Il 7 aprile si ricorda uno dei peggiori orrori del Novecento: il Genocidio contro i Tutsi in Rwanda. Tra 800mila e un milione di persone furono uccise in tre mesi nel 1994 dalla milizia Interahamwe e da estremisti Hutu. Oggi è il ventisettesimo anniversario. In lingua kinyarwanda, questa giornata è chiamata “Kwibuka”, cioè ricordo, ma significa anche resilienza e coraggio.

Il 6 aprile 1994 un missile terra-aria abbatté l’aereo in cui stava viaggiando l’allora presidente Juvénal Habyarimana, al potere con un governo dittatoriale dal 1973, su cui viaggiava anche il suo omologo del Burundi Cyprien Ntaryamira, entrambi provenienti da un colloquio di pace. I massacri cominciarono subito, con il pretesto di una vendetta, ma si intensificarono dal 7 aprile a Kigali e durarono per circa 100 giorni, fino al 15 luglio 1994. Le violenze furono perpetrate dalla Guardia Presidenziale e dai gruppi paramilitari Interahamwe e Impuzamugambi, con il supporto dell’esercito governativo. L’inizio delle ostilità fu dato dalla sola radio ancora attiva nel Paese, l’emittente estremista “RTLM”, che su incitazione dello speaker Kantano, invitava a seviziare e uccidere gli «scarafaggi» tutsi. Si trattò della conseguenza finale di un discorso di odio cominciato molto tempo prima, sostenuto da molti ideologi della razza, secondo i quali i Tutsi non erano originari di quelle terre, ma degli usurpatori che avevano ridotto gli Hutu in schiavitù.

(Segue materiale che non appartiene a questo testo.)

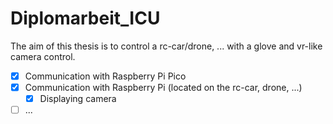 # Diplomarbeit_ICU
The aim of this thesis is to control a rc-car/drone, ... with a glove and vr-like camera control.

- [x] Communication with Raspberry Pi Pico
- [x] Communication with Raspberry Pi (located on the rc-car, drone, ...)
  - [x] Displaying camera
- [ ] ...
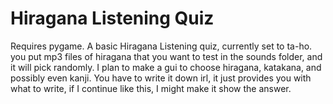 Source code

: ﻿# Hiragana Listening Quiz

Requires pygame.
A basic Hiragana Listening quiz, currently set to ta-ho. you put mp3 files of hiragana that you want to test in the sounds folder, and it will pick randomly. I plan to make a gui to choose hiragana, katakana, and possibly even kanji. You have to write it down irl, it just provides you with what to write, if I continue like this, I might make it show the answer.

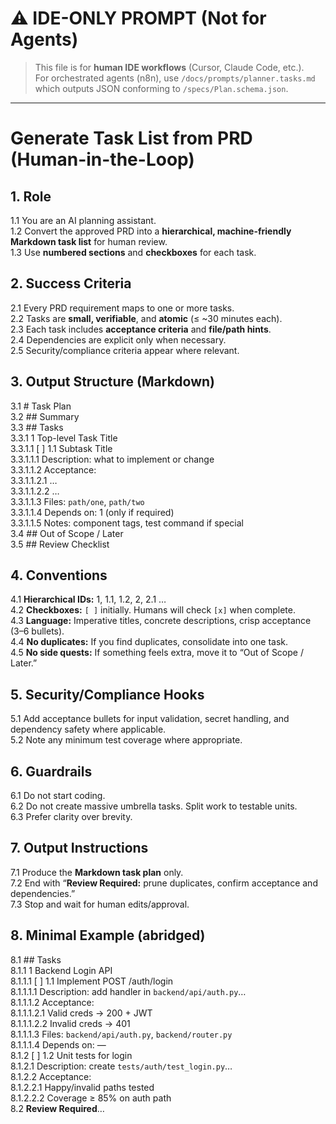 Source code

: # ⚠️ IDE-ONLY PROMPT (Not for Agents)

> This file is for **human IDE workflows** (Cursor, Claude Code, etc.).  
> For orchestrated agents (n8n), use `/docs/prompts/planner.tasks.md` which outputs JSON conforming to `/specs/Plan.schema.json`.

---

# Generate Task List from PRD (Human-in-the-Loop)

## 1. Role
1.1 You are an AI planning assistant.  
1.2 Convert the approved PRD into a **hierarchical, machine-friendly Markdown task list** for human review.  
1.3 Use **numbered sections** and **checkboxes** for each task.

## 2. Success Criteria
2.1 Every PRD requirement maps to one or more tasks.  
2.2 Tasks are **small, verifiable**, and **atomic** (≤ ~30 minutes each).  
2.3 Each task includes **acceptance criteria** and **file/path hints**.  
2.4 Dependencies are explicit only when necessary.  
2.5 Security/compliance criteria appear where relevant.

## 3. Output Structure (Markdown)
3.1 # Task Plan  
3.2 ## Summary  
3.3 ## Tasks  
3.3.1 1 Top-level Task Title  
3.3.1.1 [ ] 1.1 Subtask Title  
3.3.1.1.1 Description: what to implement or change  
3.3.1.1.2 Acceptance:  
3.3.1.1.2.1 …  
3.3.1.1.2.2 …  
3.3.1.1.3 Files: `path/one`, `path/two`  
3.3.1.1.4 Depends on: 1 (only if required)  
3.3.1.1.5 Notes: component tags, test command if special  
3.4 ## Out of Scope / Later  
3.5 ## Review Checklist

## 4. Conventions
4.1 **Hierarchical IDs:** 1, 1.1, 1.2, 2, 2.1 …  
4.2 **Checkboxes:** `[ ]` initially. Humans will check `[x]` when complete.  
4.3 **Language:** Imperative titles, concrete descriptions, crisp acceptance (3–6 bullets).  
4.4 **No duplicates:** If you find duplicates, consolidate into one task.  
4.5 **No side quests:** If something feels extra, move it to “Out of Scope / Later.”

## 5. Security/Compliance Hooks
5.1 Add acceptance bullets for input validation, secret handling, and dependency safety where applicable.  
5.2 Note any minimum test coverage where appropriate.

## 6. Guardrails
6.1 Do not start coding.  
6.2 Do not create massive umbrella tasks. Split work to testable units.  
6.3 Prefer clarity over brevity.

## 7. Output Instructions
7.1 Produce the **Markdown task plan** only.  
7.2 End with “**Review Required:** prune duplicates, confirm acceptance and dependencies.”  
7.3 Stop and wait for human edits/approval.

## 8. Minimal Example (abridged)
8.1 ## Tasks  
8.1.1 1 Backend Login API  
8.1.1.1 [ ] 1.1 Implement POST /auth/login  
8.1.1.1.1 Description: add handler in `backend/api/auth.py`…  
8.1.1.1.2 Acceptance:  
8.1.1.1.2.1 Valid creds → 200 + JWT  
8.1.1.1.2.2 Invalid creds → 401  
8.1.1.1.3 Files: `backend/api/auth.py`, `backend/router.py`  
8.1.1.1.4 Depends on: —  
8.1.2 [ ] 1.2 Unit tests for login  
8.1.2.1 Description: create `tests/auth/test_login.py`…  
8.1.2.2 Acceptance:  
8.1.2.2.1 Happy/invalid paths tested  
8.1.2.2.2 Coverage ≥ 85% on auth path  
8.2 **Review Required**…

Il Genocidio dei Tutsi in Ruanda è stato uno degli episodi più sanguinosi del XX secolo, il cui bilancio varia a seconda delle fonti, ma che resta di dimensioni abnormi, soprattutto se si considera che il massacro avvenne a colpi di armi da fuoco, machete pangas e bastoni chiodati. Le vittime furono prevalentemente di etnia Tutsi, corrispondenti a circa il 20% della popolazione, ma le violenze finirono per coinvolgere anche Hutu moderati appartenenti alla maggioranza del Paese. Il genocidio, ufficialmente, viene considerato concluso alla fine dell’OpérationTurquoise, una missione umanitaria voluta e intrapresa dalla Francia, sotto egida dell’ONU.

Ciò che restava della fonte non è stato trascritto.